What the task asks: What is wanted is the line holding "## Input format" and every later line through the end of the entries, set down exactly.

Recorded data:
((

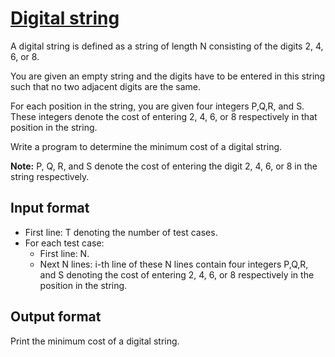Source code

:# [Digital string][link]

A digital string is defined as a string of length N consisting of the digits 2, 4, 6, or 8.

You are given an empty string and the digits have to be entered in this string such that no two adjacent digits are the same.

For each position in the string, you are given four integers P,Q,R, and S. These integers denote the cost of entering 2, 4, 6, or 8 respectively in that position in the string.

Write a program to determine the minimum cost of a digital string.

**Note:** P, Q, R, and S denote the cost of entering the digit 2, 4, 6, or 8 in the string respectively.

## Input format

- First line: T denoting the number of test cases.
- For each test case:
  - First line: N.
  - Next N lines: i-th line of these N lines contain four integers P,Q,R, and S denoting the cost of entering 2, 4, 6, or 8 respectively in the position in the string.

## Output format

Print the minimum cost of a digital string.

[link]: https://www.hackerearth.com/practice/algorithms/dynamic-programming/introduction-to-dynamic-programming-1/practice-problems/algorithm/digital-string-b2b5401b/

))

Answer box:
## Input format

- First line: T denoting the number of test cases.
- For each test case:
  - First line: N.
  - Next N lines: i-th line of these N lines contain four integers P,Q,R, and S denoting the cost of entering 2, 4, 6, or 8 respectively in the position in the string.

## Output format

Print the minimum cost of a digital string.

[link]: https://www.hackerearth.com/practice/algorithms/dynamic-programming/introduction-to-dynamic-programming-1/practice-problems/algorithm/digital-string-b2b5401b/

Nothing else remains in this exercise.